[Task details] Could you copy exactly the line that contains "## Attributes Reference" and every line after it to the end of the records, and nothing more?

[Supplied material]
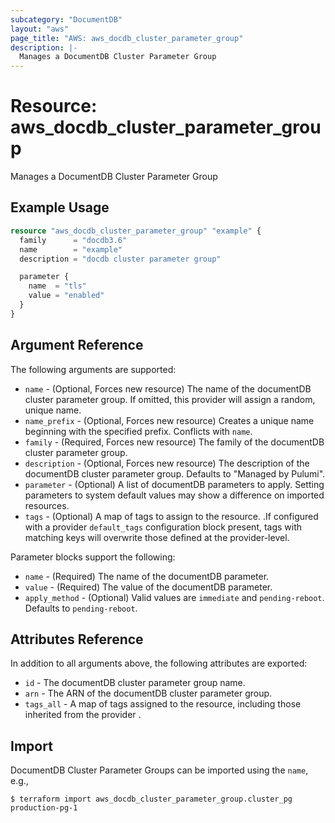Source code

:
 ```yaml
---
subcategory: "DocumentDB"
layout: "aws"
page_title: "AWS: aws_docdb_cluster_parameter_group"
description: |-
  Manages a DocumentDB Cluster Parameter Group
---
```


# Resource: aws_docdb_cluster_parameter_group

Manages a DocumentDB Cluster Parameter Group

## Example Usage

```terraform
resource "aws_docdb_cluster_parameter_group" "example" {
  family      = "docdb3.6"
  name        = "example"
  description = "docdb cluster parameter group"

  parameter {
    name  = "tls"
    value = "enabled"
  }
}
```

## Argument Reference

The following arguments are supported:

* `name` - (Optional, Forces new resource) The name of the documentDB cluster parameter group. If omitted, this provider will assign a random, unique name.
* `name_prefix` - (Optional, Forces new resource) Creates a unique name beginning with the specified prefix. Conflicts with `name`.
* `family` - (Required, Forces new resource) The family of the documentDB cluster parameter group.
* `description` - (Optional, Forces new resource) The description of the documentDB cluster parameter group. Defaults to "Managed by Pulumi".
* `parameter` - (Optional) A list of documentDB parameters to apply. Setting parameters to system default values may show a difference on imported resources.
* `tags` - (Optional) A map of tags to assign to the resource. .If configured with a provider `default_tags` configuration block present, tags with matching keys will overwrite those defined at the provider-level.

Parameter blocks support the following:

* `name` - (Required) The name of the documentDB parameter.
* `value` - (Required) The value of the documentDB parameter.
* `apply_method` - (Optional) Valid values are `immediate` and `pending-reboot`. Defaults to `pending-reboot`.

## Attributes Reference

In addition to all arguments above, the following attributes are exported:

* `id` - The documentDB cluster parameter group name.
* `arn` - The ARN of the documentDB cluster parameter group.
* `tags_all` - A map of tags assigned to the resource, including those inherited from the provider .

## Import

DocumentDB Cluster Parameter Groups can be imported using the `name`, e.g.,

```
$ terraform import aws_docdb_cluster_parameter_group.cluster_pg production-pg-1
```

[Answer to this exercise]
## Attributes Reference

In addition to all arguments above, the following attributes are exported:

* `id` - The documentDB cluster parameter group name.
* `arn` - The ARN of the documentDB cluster parameter group.
* `tags_all` - A map of tags assigned to the resource, including those inherited from the provider .

## Import

DocumentDB Cluster Parameter Groups can be imported using the `name`, e.g.,

```
$ terraform import aws_docdb_cluster_parameter_group.cluster_pg production-pg-1
```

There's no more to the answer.